Tout de même, au moment de signer la feuille de départ, de poser pour les photos d’avant-course et de se présenter sur la ligne à Venaria Reale, une voix murmurait peut-être dans son oreille : “Chris, le Colle delle Finestre est une montée longue et brutale, mais l’arrivée est 75km plus loin. Tu as de la chance, Sestrières arrive au pied de la descente, mais ensuite ? Il te restera plus de 30km de faux-plat avant les 9 derniers km de Jafferau. Chris, tu es sûr ?”
Il était déterminé. Sa décision était déjà prise. Toute l’équipe le soutenait. Ses coéquipiers allaient augmenter l’allure sur le goudron, et dès qu’ils arriveraient sur la route empierrée, Chris partirait. Ses assistants l’attendraient à chaque kilomètre, pour lui tendre des bidons, des barres énergétiques et tout ce dont il avait besoin. Il allait triompher ou prendre une raclée. Il n’y avait plus de juste milieu.
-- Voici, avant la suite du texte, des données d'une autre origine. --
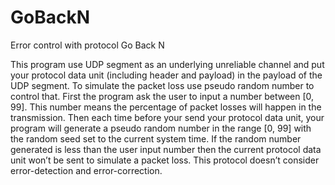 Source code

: # GoBackN
Error control with protocol Go Back N

This program use UDP segment as an underlying unreliable channel and put your protocol data unit (including header and payload) in the payload of the UDP segment. 
To simulate the packet loss use pseudo random number to control that.
  First the program ask the user to input a number between [0, 99]. This number means the percentage of packet losses will happen in the transmission. 
  Then each time before your send your protocol data unit, your program will generate a pseudo random number in the range [0, 99] with the random seed set to the current system time. If the random number generated is less than the user input number then the current protocol data unit won’t be sent to simulate a packet loss. 
This protocol doesn’t consider error-detection and error-correction.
Clairement, ses rivaux n’avaient aucune idée de l’ampleur de ce que Froome préparait, une offensive grandiose, audacieuse, folle et incroyable.
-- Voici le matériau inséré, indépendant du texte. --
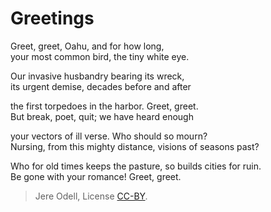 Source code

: # Greetings
 
Greet, greet, Oahu, and for how long,  
your most common bird, the tiny white eye.
 
Our invasive husbandry bearing its wreck,  
its urgent demise, decades before and after
 
the first torpedoes in the harbor. Greet, greet.  
But break, poet, quit; we have heard enough
 
your vectors of ill verse. Who should so mourn?  
Nursing, from this mighty distance, visions of seasons past?
 
Who for old times keeps the pasture, so builds cities for ruin.  
Be gone with your romance! Greet, greet.


>Jere Odell, License [CC-BY](https://creativecommons.org/licenses/by/4.0/).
Yates, le leader de la course, a été le premier à voir que quelque chose se préparait. Le rythme étouffant imposé par les équipiers du “Kényan blanc” était trop soutenu : il fut le premier à craquer.
Il allait perdre plus de quarante minutes, et son rêve en Rosa s’envolait.
Les foules massées sur les pentes de “sterrato” ne pouvaient pas non plus imaginer ce qui allait arriver.
Quand les spectateurs ont vu un coureur s’avancer en solitaire – une figure longue et fine comme les mélèzes au bord de la route, au maillot blanc comme les blocs de neige sur les cimes environnantes – beaucoup ont dû se dire : “Le Team Sky est courageux d’envoyer Wout Poels à l’avant !”
Lorsque ce coureur s’est avancé, avec ses coudes écartés, sa pédalée aisée et sa tête inclinée, ils l’ont fixé avec incrédulité comme s’ils étaient témoins d’un événement extraordinaire, inimaginable dans le cyclisme moderne. Ce coureur audacieux qui s’était détaché à 83km de l’arrivée n’était pas un lieutenant. C’était le leader lui-même.
Ce que Chris Froome a accompli ce jour-là est resté comme l’un des plus grands exploits des dernières décennies. Une entreprise au courage fou qui lui a offert la victoire d’étape et la Maglia Rosa.